SHORTER, AL (WSFA) - "It's heart-breaking to see that we're at this stage right now," says Shorter Mayor, Willie Mae Powell.
You can see them in the city's seal--racing dogs symbolizing the Macon County Dog Track, and the reason Shorter exists today.
Mayor Powell says track developers needed Shorter 25 years ago. Now, it's the other way around.
"Our town is impacted greatly with what goes on and what happens there."
Then, years later, Quincy's 777 electronic bingo center was added.
"We thought this would bring us economic development and growth and wealth and it's not doing that for us if you're going to close the doors," adds Powell.
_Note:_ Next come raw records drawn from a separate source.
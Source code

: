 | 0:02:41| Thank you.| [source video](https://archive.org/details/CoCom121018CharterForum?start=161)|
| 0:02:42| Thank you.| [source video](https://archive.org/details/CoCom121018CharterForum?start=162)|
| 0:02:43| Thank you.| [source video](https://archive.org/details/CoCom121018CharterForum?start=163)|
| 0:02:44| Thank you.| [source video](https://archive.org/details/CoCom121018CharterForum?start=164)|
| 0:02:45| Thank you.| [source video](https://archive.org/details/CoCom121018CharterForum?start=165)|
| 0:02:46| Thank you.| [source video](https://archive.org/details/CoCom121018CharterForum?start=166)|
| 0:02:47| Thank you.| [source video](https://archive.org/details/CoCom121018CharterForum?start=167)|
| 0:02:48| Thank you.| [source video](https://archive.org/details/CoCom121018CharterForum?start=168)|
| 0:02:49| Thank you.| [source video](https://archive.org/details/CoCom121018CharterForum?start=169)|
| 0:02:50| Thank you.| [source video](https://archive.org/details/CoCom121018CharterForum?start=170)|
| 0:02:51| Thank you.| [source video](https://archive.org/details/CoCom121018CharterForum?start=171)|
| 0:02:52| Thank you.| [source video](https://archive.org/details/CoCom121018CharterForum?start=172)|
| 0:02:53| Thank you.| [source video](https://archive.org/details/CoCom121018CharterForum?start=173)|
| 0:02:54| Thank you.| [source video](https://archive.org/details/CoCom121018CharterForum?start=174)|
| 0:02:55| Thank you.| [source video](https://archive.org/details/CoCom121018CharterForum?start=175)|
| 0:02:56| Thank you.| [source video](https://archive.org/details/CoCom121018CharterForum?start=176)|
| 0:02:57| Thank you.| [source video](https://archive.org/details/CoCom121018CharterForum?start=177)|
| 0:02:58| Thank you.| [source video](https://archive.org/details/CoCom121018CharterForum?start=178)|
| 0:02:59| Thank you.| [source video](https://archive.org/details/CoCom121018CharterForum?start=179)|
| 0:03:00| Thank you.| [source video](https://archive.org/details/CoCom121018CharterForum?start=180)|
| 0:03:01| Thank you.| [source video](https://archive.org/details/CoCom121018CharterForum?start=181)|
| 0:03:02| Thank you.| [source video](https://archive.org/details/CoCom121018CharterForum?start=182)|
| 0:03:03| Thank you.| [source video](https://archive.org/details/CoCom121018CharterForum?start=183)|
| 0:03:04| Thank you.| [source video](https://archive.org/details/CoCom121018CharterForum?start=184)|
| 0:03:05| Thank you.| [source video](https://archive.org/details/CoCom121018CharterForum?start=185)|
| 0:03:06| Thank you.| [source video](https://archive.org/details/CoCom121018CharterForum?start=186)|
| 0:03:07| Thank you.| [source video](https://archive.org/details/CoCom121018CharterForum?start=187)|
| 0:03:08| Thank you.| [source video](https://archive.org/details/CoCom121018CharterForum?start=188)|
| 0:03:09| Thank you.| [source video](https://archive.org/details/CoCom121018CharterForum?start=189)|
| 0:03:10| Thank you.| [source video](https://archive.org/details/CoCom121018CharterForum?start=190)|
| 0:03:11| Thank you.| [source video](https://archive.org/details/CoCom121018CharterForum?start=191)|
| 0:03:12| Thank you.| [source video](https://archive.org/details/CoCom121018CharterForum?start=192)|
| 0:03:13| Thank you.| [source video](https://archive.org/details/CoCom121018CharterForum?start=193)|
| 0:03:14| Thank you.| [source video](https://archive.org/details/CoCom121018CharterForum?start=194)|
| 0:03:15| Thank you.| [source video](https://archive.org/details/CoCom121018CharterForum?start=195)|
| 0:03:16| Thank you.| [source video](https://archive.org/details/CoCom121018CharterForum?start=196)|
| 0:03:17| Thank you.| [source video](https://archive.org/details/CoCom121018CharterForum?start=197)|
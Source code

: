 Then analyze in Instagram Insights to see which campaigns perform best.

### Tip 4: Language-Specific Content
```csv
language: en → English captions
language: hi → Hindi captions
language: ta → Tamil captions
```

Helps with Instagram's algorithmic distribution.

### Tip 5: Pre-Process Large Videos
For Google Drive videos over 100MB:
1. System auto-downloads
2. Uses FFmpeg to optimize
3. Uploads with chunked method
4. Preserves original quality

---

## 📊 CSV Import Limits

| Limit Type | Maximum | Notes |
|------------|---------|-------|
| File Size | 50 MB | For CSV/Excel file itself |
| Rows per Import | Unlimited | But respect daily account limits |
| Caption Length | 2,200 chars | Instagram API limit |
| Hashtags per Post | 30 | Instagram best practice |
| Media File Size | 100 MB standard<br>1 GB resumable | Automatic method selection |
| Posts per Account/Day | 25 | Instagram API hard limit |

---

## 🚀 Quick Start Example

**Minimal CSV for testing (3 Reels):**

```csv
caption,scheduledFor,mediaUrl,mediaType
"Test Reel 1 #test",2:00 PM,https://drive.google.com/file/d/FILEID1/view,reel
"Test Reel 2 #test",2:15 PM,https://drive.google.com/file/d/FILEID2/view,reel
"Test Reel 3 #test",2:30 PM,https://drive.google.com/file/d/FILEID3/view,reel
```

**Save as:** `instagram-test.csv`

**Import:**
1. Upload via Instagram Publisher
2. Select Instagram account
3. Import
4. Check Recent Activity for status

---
Store clerk Tynesia Walker is already feeling the difference with the gaming center closed.
"There's less customers coming in, that means they'll be cutting my hours," she says.
Mayor Powell says the uncertainty surrounding Victoryland's future serves as a wake-up call for leaders in Shorter telling them it's time to get down to business to bring more business to the city.
"We cannot solely depend on Victoryland for all our wants and needs," she says.
Other residents want a quick solution to the legal squabbling.
"Stop letting the politicians send it back and forth between the Attorney General, the task force, the Governor, McGregor. I think it's time to let the voters decide," says Tuskegee resident, Christopher Ford.
"I do think the people should be allowed to vote. They were allowed to vote to bring it, they should be allowed to vote to keep it," adds Walker.
While Powell believes it should be up to the people to decide, she also says Macon County residents shouldn't have to vote again since they did that years ago.
Her hope is state leaders and the so-called bingo bosses will sit down and come to a solution by simply talking it out.